Malgré ma réticence du début, elle parvient à me faire changer d'avis en fin de journée. À force de dédramatiser un éventuel échec, et de la voir aussi enthousiaste et insistante, je me dis que j'ai plus à y gagner qu'à y perdre.

Au moment de nous quitter, après une séance de travail passée à discuter de ma mission du soir, Alex m'accorde quelques dernières phrases d'encouragement accompagnées d'une bourrade virile à l'épaule.

Quand les portes du bus s'ouvrent devant moi, je reste focalisée sur ma tâche, malgré la boule de stress dans mon estomac. Dans le pire des cas, je pourrai toujours lancer mon numéro à la figure du brun puis m'enfuir en courant.

En attendant, je n'ai jamais été aussi déterminée de ma vie qu'à cet instant. Et je le suis encore quand nous arrivons à l'arrêt du stade d'athlétisme.

Machinalement, je glisse la main dans ma poche pour sentir le bout de feuille et me donner plus de courage.

J'ai envisagé la possibilité qu'il ne soit pas là ce soir, ou que je ne le reverrais peut-être plus jamais... Mais pas celle de le voir monter à bord avec une fille pendue à son bras.

***

À les fixer comme je le fais, ils vont forcément finir par le sentir, même s'ils me tournent le dos. C'est malpoli. Personnellement, je ne le supporterais pas, mais c'est plus fort que moi. Il m'est impossible de décoller mes yeux du trop beau brun et de son accompagnatrice installés deux rangées devant.

J'espérais qu'il ne s'agisse que d'une simple amie, ou mieux, de sa sœur, mais ils ne se ressemblent pas vraiment. Sans relever leur complicité et leur proximité physique.
Pour ne rien arranger, la blonde scotchée à lui est bien trop jolie — en plus d'être naturelle — pour le laisser insensible.
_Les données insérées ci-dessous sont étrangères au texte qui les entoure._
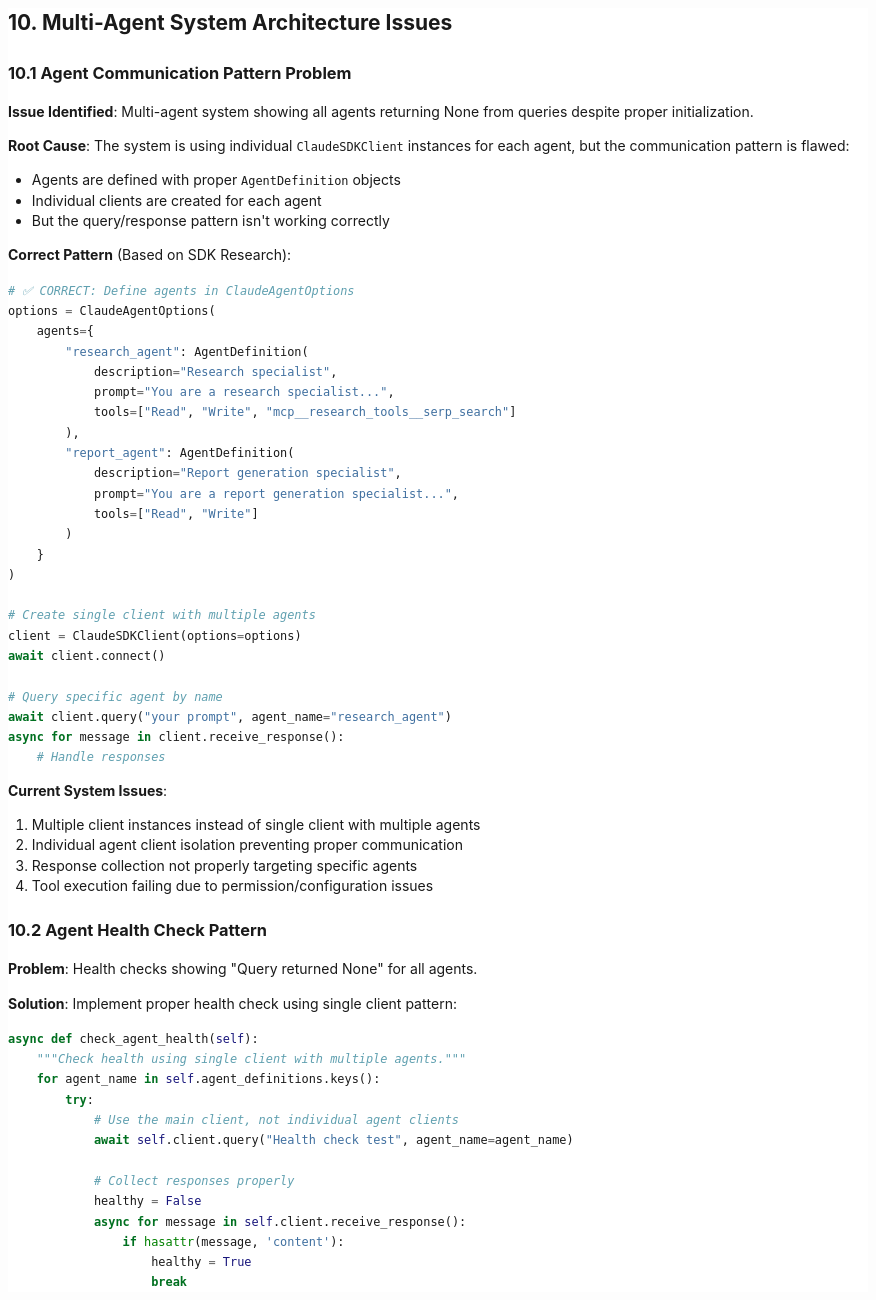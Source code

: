 
## 10. Multi-Agent System Architecture Issues

### 10.1 Agent Communication Pattern Problem
**Issue Identified**: Multi-agent system showing all agents returning None from queries despite proper initialization.

**Root Cause**: The system is using individual `ClaudeSDKClient` instances for each agent, but the communication pattern is flawed:
- Agents are defined with proper `AgentDefinition` objects
- Individual clients are created for each agent
- But the query/response pattern isn't working correctly

**Correct Pattern** (Based on SDK Research):
```python
# ✅ CORRECT: Define agents in ClaudeAgentOptions
options = ClaudeAgentOptions(
    agents={
        "research_agent": AgentDefinition(
            description="Research specialist",
            prompt="You are a research specialist...",
            tools=["Read", "Write", "mcp__research_tools__serp_search"]
        ),
        "report_agent": AgentDefinition(
            description="Report generation specialist",
            prompt="You are a report generation specialist...",
            tools=["Read", "Write"]
        )
    }
)

# Create single client with multiple agents
client = ClaudeSDKClient(options=options)
await client.connect()

# Query specific agent by name
await client.query("your prompt", agent_name="research_agent")
async for message in client.receive_response():
    # Handle responses
```

**Current System Issues**:
1. Multiple client instances instead of single client with multiple agents
2. Individual agent client isolation preventing proper communication
3. Response collection not properly targeting specific agents
4. Tool execution failing due to permission/configuration issues

### 10.2 Agent Health Check Pattern
**Problem**: Health checks showing "Query returned None" for all agents.

**Solution**: Implement proper health check using single client pattern:
```python
async def check_agent_health(self):
    """Check health using single client with multiple agents."""
    for agent_name in self.agent_definitions.keys():
        try:
            # Use the main client, not individual agent clients
            await self.client.query("Health check test", agent_name=agent_name)

            # Collect responses properly
            healthy = False
            async for message in self.client.receive_response():
                if hasattr(message, 'content'):
                    healthy = True
                    break
```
Et lorsque celle-ci se décide à poser sa tête contre l'épaule du brun, je suis envahie par une jalousie mal placée, et une peine irrationnelle. J'ai l'impression d'avoir été trahie par ce garçon, alors que je ne le connais pas et que je ne sais rien de lui. Ni son prénom ni son âge. Rien. Pas même le son de sa voix.

Et là, je me dis que j'ai été la plus grosse des andouilles, et que les plus grands longs métrages de ma vie de sont joués dans mon esprit.

J'ai dû mal interpréter son attitude... Prendre pour des signes ce qui n'en était pas, et je m'en veux d'avoir imaginé que je pouvais intéresser quelqu'un comme lui.

Ou bien, il s'est moqué de moi depuis le début. Hypothèse qui pourrait être confirmée par le sourire indéchiffrable qu'il m'a adressé en me voyant.

Un sentiment d'amertume mélangé à de la colère contre moi-même prend alors le dessus sur la tristesse.

Je reporte mon attention vers l'extérieur, à la recherche de choses à compter. N'importe quoi, en assez grande quantité pour m'occuper l'esprit suffisamment longtemps.

J'en suis à 147 lampadaires croisés sur le reste du trajet, quand vient pour moi l'heure de quitter le bus. J'enchaine tout de suite avec le nombre de pas nécessaires pour rentrer chez moi, et ne m'arrête de compter qu'une fois le seuil de ma chambre étudiante franchi.

Avant d'aller prendre ma douche, je vide mon sac et prépare mes affaires pour le lendemain, et vérifie, au passage, mon portable.

J'ignore le texto d'Alex me demandant des nouvelles, et l'appel manqué de ma mère. Je la rappellerai plus tard.

Par contre, je réponds au message de ma cousine Abi, apparemment impatiente de me voir aux fêtes de Noël, et cette attention de sa part suffit à me remonter un peu le moral.

Lorsque la sonnerie de mon micro-onde retentit, je prends mon plat de pâtes à la crème puis m'installe sur mon lit, aux côtés de monsieur Pingouin, allongé sur mon oreiller.

Si monsieur Pingouin pouvait parler, il me dirait surement de me ressaisir et de ne plus penser au trop beau garçon du bus, qui doit sans doute être un gros tocard. Il me conseillerait aussi de manger deux ou trois parts de brownie en dessert, pour absorber ma peine.

L'assiette calée sur mes genoux, j'allume la télévision puis zappe de chaine en chaine jusqu'à tomber sur l'émission la plus abrutissante possible.